Online groups, spring 2012
In the past, service manuals sometimes contained the phrase, "This page is intentionally blank". Is the phrase used now?
Some members think that the phrase has no use. If the page has numbers, then the phrase does not supply useful information to the reader. Also, if a page has the phrase, then the page is not blank.
In highly regulated documents, the use of 'intentionally blank' is usual and important. If a reader sees a blank page at the end of a section, possibly the reader will ask, "Is there some missing information?" The phrase is used in military publications.
One member is the manager of operation support for an airline. She explained that in the airline industry, 'intentionally blank' pages are used for operations manuals as standard practice.
In British Standards, the phrase is used if there is a blank page between the Foreword and the Scope, or if there is a blank page at the end of the document before the back cover. The phrase is applicable to the primary text. Because the phrase is in the footer, there is no inconsistency.
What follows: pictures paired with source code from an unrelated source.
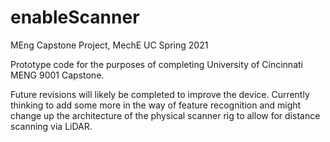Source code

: # enableScanner
MEng Capstone Project, MechE UC Spring 2021

Prototype code for the purposes of completing University of Cincinnati MENG 9001 Capstone.

Future revisions will likely be completed to improve the device. Currently thinking to add some more in the way of feature recognition and might change up the architecture of the physical scanner rig to allow for distance scanning via LiDAR.
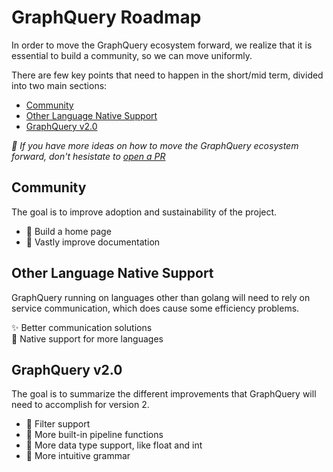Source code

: # GraphQuery Roadmap

In order to move the GraphQuery ecosystem forward, we realize that it is essential to build a community, so we can move uniformly.

There are few key points that need to happen in the short/mid term, divided into two main sections:

- [Community](#community)
- [Other Language Native Support](#otherlang)
- [GraphQuery v2.0](#GraphQuery2)

_👋 If you have more ideas on how to move the GraphQuery ecosystem forward, don't hesistate to [open a PR](https://github.com/storyicon/graphquery/edit/master/ROADMAP.md)_

## Community

The goal is to improve adoption and sustainability of the project.

- 💎 Build a home page
- 📘 Vastly improve documentation 

<a id="otherlang"></a>

## Other Language Native Support

GraphQuery running on languages ​​other than golang will need to rely on service communication, which does cause some efficiency problems.      

✨ Better communication solutions     
🔀 Native support for more languages    

<a id="GraphQuery2"></a>
  
## GraphQuery v2.0

The goal is to summarize the different improvements that GraphQuery will need to accomplish for version 2.

- 🚀 Filter support
- 🔸 More built-in pipeline functions
- 📄 More data type support, like float and int
- 📗 More intuitive grammar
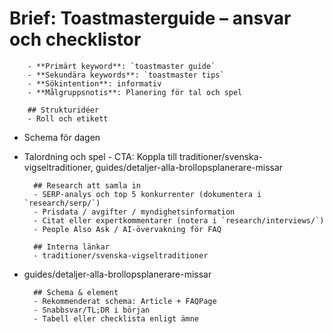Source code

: # Brief: Toastmasterguide – ansvar och checklistor

        - **Primärt keyword**: `toastmaster guide`
        - **Sekundära keywords**: `toastmaster tips`
        - **Sökintention**: informativ
        - **Målgruppsnotis**: Planering för tal och spel

        ## Strukturidéer
        - Roll och etikett

- Schema för dagen
- Talordning och spel - CTA: Koppla till traditioner/svenska-vigseltraditioner, guides/detaljer-alla-brollopsplanerare-missar

        ## Research att samla in
        - SERP-analys och top 5 konkurrenter (dokumentera i `research/serp/`)
        - Prisdata / avgifter / myndighetsinformation
        - Citat eller expertkommentarer (notera i `research/interviews/`)
        - People Also Ask / AI-övervakning för FAQ

        ## Interna länkar
        - traditioner/svenska-vigseltraditioner

- guides/detaljer-alla-brollopsplanerare-missar

        ## Schema & element
        - Rekommenderat schema: Article + FAQPage
        - Snabbsvar/TL;DR i början
        - Tabell eller checklista enligt ämne
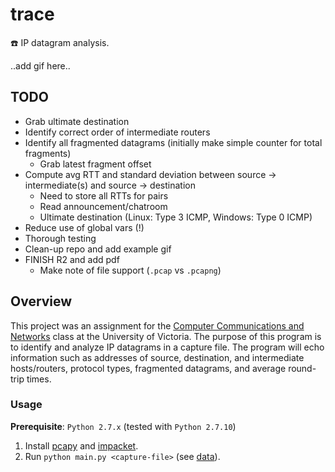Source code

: # trace
:telephone: IP datagram analysis.

..add gif here..

## TODO
+ Grab ultimate destination
+ Identify correct order of intermediate routers
+ Identify all fragmented datagrams (initially make simple counter for total fragments)
  + Grab latest fragment offset
+ Compute avg RTT and standard deviation between source -> intermediate(s) and source -> destination
  + Need to store all RTTs for pairs
  + Read announcement/chatroom
  + Ultimate destination (Linux: Type 3 ICMP, Windows: Type 0 ICMP)
+ Reduce use of global vars (!)
+ Thorough testing
+ Clean-up repo and add example gif
+ FINISH R2 and add pdf
  + Make note of file support (`.pcap` vs `.pcapng`)

## Overview
This project was an assignment for the [Computer Communications and Networks](https://github.com/williamgrosset/trace/blob/master/csc361_p3.pdf) class at the University of Victoria. The purpose of this program is to identify and analyze IP datagrams in a capture file. The program will echo information such as addresses of source, destination, and intermediate hosts/routers, protocol types, fragmented datagrams, and average round-trip times.

### Usage 
**Prerequisite**: `Python 2.7.x` (tested with `Python 2.7.10`)
1. Install [pcapy](https://github.com/CoreSecurity/pcapy) and [impacket](https://github.com/CoreSecurity/impacket).
2. Run `python main.py <capture-file>` (see [data](https://github.com/williamgrosset/trace/tree/master/data)).
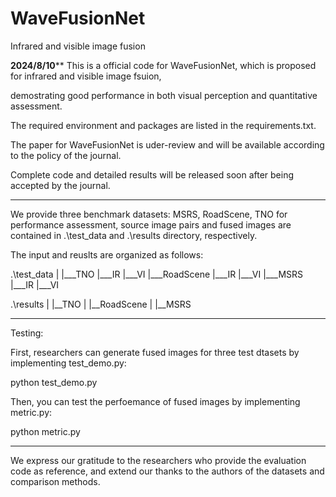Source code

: # WaveFusionNet
Infrared and visible image fusion

******2024/8/10********
This is a official code for WaveFusionNet, which is proposed for infrared and visible image fsuion, 

demostrating good performance  in both visual perception and quantitative assessment.

The required environment and packages are listed in the requirements.txt.

The paper for WaveFusionNet is uder-review and will be available according to the policy of the journal.

Complete code and detailed results will be released soon after being accepted by the journal. 
************************
We provide three benchmark datasets: MSRS, RoadScene, TNO for performance assessment, 
source image pairs and fused images are contained in .\test_data and .\results directory, respectively.

The input and reuslts are organized as follows:

.\test_data
|
|___TNO
         |___IR
         |___VI
|___RoadScene
         |___IR
         |___VI
|___MSRS
         |___IR
         |___VI

.\results
|
|__TNO
|
|__RoadScene
|
|__MSRS

*************************************************************
Testing:

First, researchers can generate fused images for three test dtasets by implementing test_demo.py:

python test_demo.py

Then, you can test the perfoemance of fused images by implementing metric.py:

python metric.py

*************************************************************
We express our gratitude to the researchers who provide the evaluation code as reference, and extend our thanks to the authors of the datasets and comparison methods. 

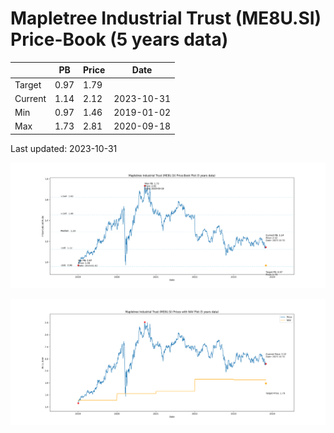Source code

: # Mapletree Industrial Trust (ME8U.SI) Price-Book (5 years data)

|     | PB   | Price | Date       |
|-----|------|-------|------------|
| Target | 0.97 | 1.79  |  |
| Current | 1.14 | 2.12  | 2023-10-31 |
| Min | 0.97 | 1.46  | 2019-01-02 |
| Max | 1.73 | 2.81  | 2020-09-18 |

Last updated: 2023-10-31

![Plot of Price-Book ratio for Mapletree Industrial Trust (ME8U.SI)](ME8U_pb_5.png)

![Plot of Price with NAV for Mapletree Industrial Trust (ME8U.SI)](ME8U_price_nav_5.png)
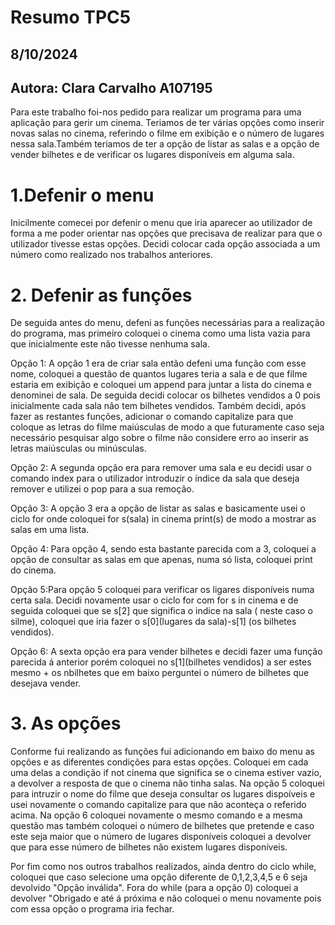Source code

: # Resumo TPC5
## 8/10/2024

## Autora: Clara Carvalho A107195
Para este trabalho foi-nos pedido para realizar um programa para uma aplicação para gerir  um cinema. Teriamos de  ter várias opções como inserir novas salas no cinema, referindo o filme em exibição e o número de lugares nessa sala.Também teriamos de ter a opção de listar as salas e a opção de vender bilhetes e de verificar os lugares disponíveis em alguma sala.

# 1.Defenir o menu
Inicilmente comecei por defenir o menu que iria aparecer ao utilizador de forma a me poder orientar nas opções que precisava de realizar para que o utilizador tivesse estas opções.
Decidi colocar cada opção associada a um número como realizado nos trabalhos anteriores.

# 2. Defenir as funções
De seguida antes do menu, defeni as funções necessárias para a realização do programa, mas primeiro coloquei o cinema como uma lista vazia para que inicialmente este não tivesse nenhuma sala.

Opção 1: A opção 1 era de criar sala então defeni uma função com esse nome, coloquei a questão de quantos lugares teria a sala e de que filme estaria em exibição e coloquei um append para juntar a lista do cinema e denominei de sala. De seguida decidi colocar os bilhetes vendidos a 0 pois inicialmente cada sala não tem bilhetes vendidos. Também decidi, após fazer as restantes funções, adicionar o comando capitalize para que coloque as letras do filme maiúsculas  de modo a que futuramente caso seja necessário pesquisar algo sobre o filme não considere erro ao inserir as letras maiúsculas ou minúsculas.

Opção 2: A segunda opção era para remover uma sala e eu decidi usar o comando index para o utilizador introduzir o índice da sala que deseja remover e utilizei o pop para a sua remoção.

Opção 3: A opção 3 era a opção de listar as salas e basicamente usei o ciclo for onde coloquei for s(sala) in cinema print(s) de modo a mostrar as salas em uma lista.

Opção 4: Para opção 4, sendo esta bastante parecida com a 3, coloquei a opção de consultar as salas em que apenas, numa só lista, coloquei print do cinema.

Opção 5:Para opção 5 coloquei para verificar os ligares disponíveis numa certa sala. Decidi novamente usar o ciclo for com for s in cinema e de seguida coloquei que se s[2] que significa o indice na sala ( neste caso o silme), coloquei que iria fazer o s[0](lugares da sala)-s[1] (os bilhetes vendidos).

Opção 6: A sexta opção era para vender bilhetes e decidi fazer uma função parecida á anterior porém coloquei no s[1](bilhetes vendidos) a ser estes mesmo + os nbilhetes que em baixo perguntei o número de bilhetes que desejava vender.

# 3. As opções
Conforme fui realizando as funções fui adicionando em baixo do menu as opções e as diferentes condições para estas opções. Coloquei em cada uma delas a condição if not cinema que significa se o cinema estiver vazio, a devolver a resposta de que o cinema não tinha salas.
Na opção 5 coloquei para intruzir o nome do filme que deseja consultar os lugares dispoíveis e usei novamente o comando capitalize para que não aconteça o referido acima.
Na opção 6 coloquei novamente o mesmo comando e a mesma questão mas também coloquei o número de bilhetes que pretende e caso este seja maior que o número de lugares disponíveis coloquei a devolver que para esse número de bilhetes não existem lugares disponíveis.

Por fim como nos outros trabalhos realizados, ainda dentro do ciclo while, coloquei que caso selecione uma opção diferente de 0,1,2,3,4,5 e 6 seja devolvido "Opção inválida". Fora do while (para a opção 0) coloquei a devolver "Obrigado e até á próxima e não coloquei o menu novamente pois com essa opção o programa iria fechar. 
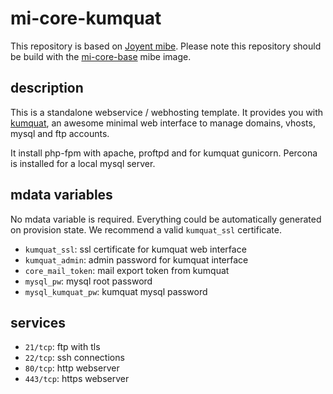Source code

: # mi-core-kumquat

This repository is based on [Joyent mibe](https://github.com/joyent/mibe). Please note this repository should be build with the [mi-core-base](https://github.com/skylime/mi-core-base) mibe image.

## description

This is a standalone webservice / webhosting template. It provides you with
[kumquat](https://github.com/wiedi/kumquat), an awesome minimal web interface to
manage domains, vhosts, mysql and ftp accounts.

It install php-fpm with apache, proftpd and for kumquat gunicorn. Percona is
installed for a local mysql server.

## mdata variables

No mdata variable is required. Everything could be automatically generated on
provision state. We recommend a valid `kumquat_ssl` certificate.

- `kumquat_ssl`: ssl certificate for kumquat web interface
- `kumquat_admin`: admin password for kumquat interface
- `core_mail_token`: mail export token from kumquat
- `mysql_pw`: mysql root password
- `mysql_kumquat_pw`: kumquat mysql password

## services

- `21/tcp`: ftp with tls
- `22/tcp`: ssh connections
- `80/tcp`: http webserver
- `443/tcp`: https webserver
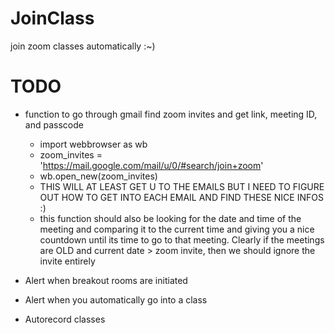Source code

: # JoinClass
join zoom classes automatically :~)

# TODO

- function to go through gmail find zoom invites and get link, meeting ID, and passcode 
    *  import webbrowser as wb
    *  zoom_invites = 'https://mail.google.com/mail/u/0/#search/join+zoom' 
    *  wb.open_new(zoom_invites) 
    * THIS WILL AT LEAST GET U TO THE EMAILS BUT I NEED TO FIGURE OUT HOW TO GET INTO EACH EMAIL AND FIND THESE NICE INFOS :) 
   - this function should also be looking for the date and time of the meeting and comparing it to the current time and giving you a nice countdown until its time to go to that meeting. Clearly if the meetings are OLD and current date > zoom invite, then we should ignore the invite entirely 
    
- Alert when breakout rooms are initiated 
- Alert when you automatically go into a class 
- Autorecord classes 
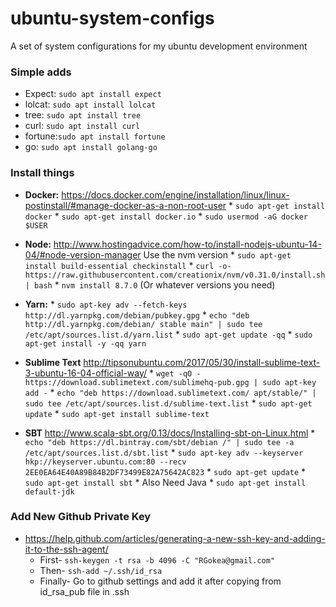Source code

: # ubuntu-system-configs
A set of system configurations for my ubuntu development environment

### Simple adds
  * Expect: `sudo apt install expect` 
  * lolcat: `sudo apt install lolcat`
  * tree:   `sudo apt install tree`
  * curl:   `sudo apt install curl`
  * fortune:`sudo apt install fortune` 
  * go:     `sudo apt install golang-go`


### Install things
  *  **Docker:** https://docs.docker.com/engine/installation/linux/linux-postinstall/#manage-docker-as-a-non-root-user
    * `sudo apt-get install docker`
    * `sudo apt-get install docker.io`
    * `sudo usermod -aG docker $USER`
    
  *  **Node:**  http://www.hostingadvice.com/how-to/install-nodejs-ubuntu-14-04/#node-version-manager  Use the nvm version
    * `sudo apt-get install build-essential checkinstall`
    * `curl -o- https://raw.githubusercontent.com/creationix/nvm/v0.31.0/install.sh | bash`
    * `nvm install 8.7.0`  (Or whatever versions you need)
  
  *  **Yarn:** 
    * `sudo apt-key adv --fetch-keys http://dl.yarnpkg.com/debian/pubkey.gpg`
    * `echo "deb http://dl.yarnpkg.com/debian/ stable main" | sudo tee /etc/apt/sources.list.d/yarn.list`
    * `sudo apt-get update -qq`
    * `sudo apt-get install -y -qq yarn`
  
  *  **Sublime Text**  http://tipsonubuntu.com/2017/05/30/install-sublime-text-3-ubuntu-16-04-official-way/
    * `wget -qO - https://download.sublimetext.com/sublimehq-pub.gpg | sudo apt-key add -`
    * `echo "deb https://download.sublimetext.com/ apt/stable/" | sudo tee /etc/apt/sources.list.d/sublime-text.list`
    * `sudo apt-get update`
    * `sudo apt-get install sublime-text`
  
  *  **SBT**  http://www.scala-sbt.org/0.13/docs/Installing-sbt-on-Linux.html
    * `echo "deb https://dl.bintray.com/sbt/debian /" | sudo tee -a /etc/apt/sources.list.d/sbt.list`
    * `sudo apt-key adv --keyserver hkp://keyserver.ubuntu.com:80 --recv 2EE0EA64E40A89B84B2DF73499E82A75642AC823`
    * `sudo apt-get update`
    * `sudo apt-get install sbt`
    * Also Need Java
    * `sudo apt-get install default-jdk`
    
  
  
### Add New Github Private Key
  * https://help.github.com/articles/generating-a-new-ssh-key-and-adding-it-to-the-ssh-agent/
    * First-  `ssh-keygen -t rsa -b 4096 -C "RGokea@gmail.com"`
    * Then-  `ssh-add ~/.ssh/id_rsa`
    * Finally- Go to github settings and add it after copying from id_rsa_pub file in .ssh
For loose-leaf documents, a reader will want to know if a new replacement page is correct. In this situation, a page date is probably also necessary.
Members suggested these alternatives to the phrase, "This page is intentionally blank":
- 'Your Notes'. The phrase gives the same message as the 'intentionally blank' message.
- "This page is provided to facilitate double sided printing."
A software company wanted a technical communicator to create technical documents for its software developers. One member attended a job interview. However, he did not get the job because he did not know how to write computer code. The member thinks that knowledge of programming is necessary for some jobs, but not for all jobs. What do other members think?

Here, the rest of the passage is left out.